Back on the logserver, we need to tell our logstash server to listen on :5544 for logs, but we’re also going to rework how it parses syslog events, since there will be more in these than just syslog. There’s a new filter block to cover that, but again at the end we’ll still use the same output, elasticsearch.

input {
  stdin {
    type => "stdin-type"
  }

  file {
    type => "syslog"

    # Wildcards work, here :)
    path => [ "/var/log/*.log", "/var/log/messages", "/var/log/syslog" ]
  }

  file {
    type => "web"
    path => [ "/var/log/httpd/*.log", "/var/log/nginx/*.log", "/var/log/apache2/*.log" ]
  }

  tcp {
    port => 5544
    type => syslog
  }
  udp {
    port => 5544
    type => syslog
  }
}

filter {
  grok {
      type => "syslog"
      pattern => [ "<%{POSINT:syslog_pri}>%{SYSLOGTIMESTAMP:syslog_timestamp} %{SYSLOGHOST:syslog_hostname} %{DATA:syslog_program}(?:\[%{POSINT:syslog_pid}\])?: %{GREEDYDATA:syslog_message}" ]
      add_field => [ "received_at", "%{@timestamp}" ]
      add_field => [ "received_from", "%{@source_host}" ]
  }
  syslog_pri {
      type => "syslog"
  }
  date {
      type => "syslog"
      match => [ "syslog_timestamp", "MMM  d HH:mm:ss", "MMM dd HH:mm:ss" ]
  }
  mutate {
      type => "syslog"
      exclude_tags => "_grokparsefailure"
      replace => [ "@source_host", "%{syslog_hostname}" ]
      replace => [ "@message", "%{syslog_message}" ]
  }
  mutate {
      type => "syslog"
      remove => [ "syslog_hostname", "syslog_message", "syslog_timestamp" ]
  }
}

filter {
  grok {
	type => "apache"
        # See the following URL for a complete list of named patterns
        # logstash/grok ships with by default:
        # https://github.com/logstash/logstash/tree/master/patterns
        #
        # The grok filter will use the below pattern and on successful match use
        # any captured values as new fields in the event.
               pattern => "%{COMBINEDAPACHELOG}"
        }
 
  date {
        type => "apache"
        # Try to pull the timestamp from the 'timestamp' field (parsed above with
        # grok). The apache time format looks like: "18/Aug/2011:05:44:34 -0700"
        locale => en
        match => ["timestamp", "dd/MMM/yyyy:HH:mm:ss Z"]
        }
}

output {
  stdout { }

  elasticsearch {
        host => "127.0.0.1"
  }
}

And then you just need to restart logstash, as we did above, it will be the same as before, but now it will listen for logs on :554

java -jar logstash-1.1.13-flatjar.jar agent -f logstash.conf

A quick netstat will tell you that it’s listening on the right port (UDP and TCP since syslog will use UDP)

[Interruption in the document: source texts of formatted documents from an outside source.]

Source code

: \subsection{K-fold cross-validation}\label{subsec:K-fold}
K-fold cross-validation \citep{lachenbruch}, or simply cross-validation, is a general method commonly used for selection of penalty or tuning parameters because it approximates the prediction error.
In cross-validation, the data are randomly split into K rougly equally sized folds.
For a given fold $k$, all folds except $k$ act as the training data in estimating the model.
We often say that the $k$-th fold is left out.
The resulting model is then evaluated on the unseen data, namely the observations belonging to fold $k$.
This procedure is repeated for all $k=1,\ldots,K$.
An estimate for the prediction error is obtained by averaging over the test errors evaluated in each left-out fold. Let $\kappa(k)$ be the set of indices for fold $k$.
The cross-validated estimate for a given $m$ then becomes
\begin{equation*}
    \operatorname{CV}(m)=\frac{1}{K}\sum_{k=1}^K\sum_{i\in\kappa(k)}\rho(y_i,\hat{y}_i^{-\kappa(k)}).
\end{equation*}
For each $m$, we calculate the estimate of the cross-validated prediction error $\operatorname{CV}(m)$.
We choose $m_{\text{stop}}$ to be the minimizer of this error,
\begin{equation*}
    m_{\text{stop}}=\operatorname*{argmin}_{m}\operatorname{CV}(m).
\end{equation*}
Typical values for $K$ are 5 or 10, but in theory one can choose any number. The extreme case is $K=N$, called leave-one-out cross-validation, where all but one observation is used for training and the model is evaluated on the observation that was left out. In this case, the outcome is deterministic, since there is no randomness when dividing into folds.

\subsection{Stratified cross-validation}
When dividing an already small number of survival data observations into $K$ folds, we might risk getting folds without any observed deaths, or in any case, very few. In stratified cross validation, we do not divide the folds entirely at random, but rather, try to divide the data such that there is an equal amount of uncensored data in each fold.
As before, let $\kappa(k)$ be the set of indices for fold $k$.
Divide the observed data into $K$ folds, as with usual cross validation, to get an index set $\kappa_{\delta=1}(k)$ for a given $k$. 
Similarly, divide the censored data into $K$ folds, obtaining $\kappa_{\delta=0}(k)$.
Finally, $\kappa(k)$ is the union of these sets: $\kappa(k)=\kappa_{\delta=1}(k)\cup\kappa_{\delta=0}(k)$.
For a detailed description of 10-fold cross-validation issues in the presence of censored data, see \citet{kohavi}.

# netstat -plunt|grep 5544
tcp6       0      0 :::5544                 :::*                    LISTEN      16368/java
udp6       0      0 :::5544                 :::*                                16368/java

Finished

And now you can view things via Kibana in your browser, give it a few minutes to get rolling, then use the 'search' field to cut down on the noise, maybe filtering by hostname, then click 'stream' and you'll have a tail like output from that host in your browser. How did it work, anything I missed? Sound off via Twitter or hit me up via my contact page if you have/need any feedback and I'll update this post as necessary.

Now since I mentioned it, I should tell you a UDP joke, but you may not get it. – No, that’s not mine, but I’ve heard it online and it’s a good one.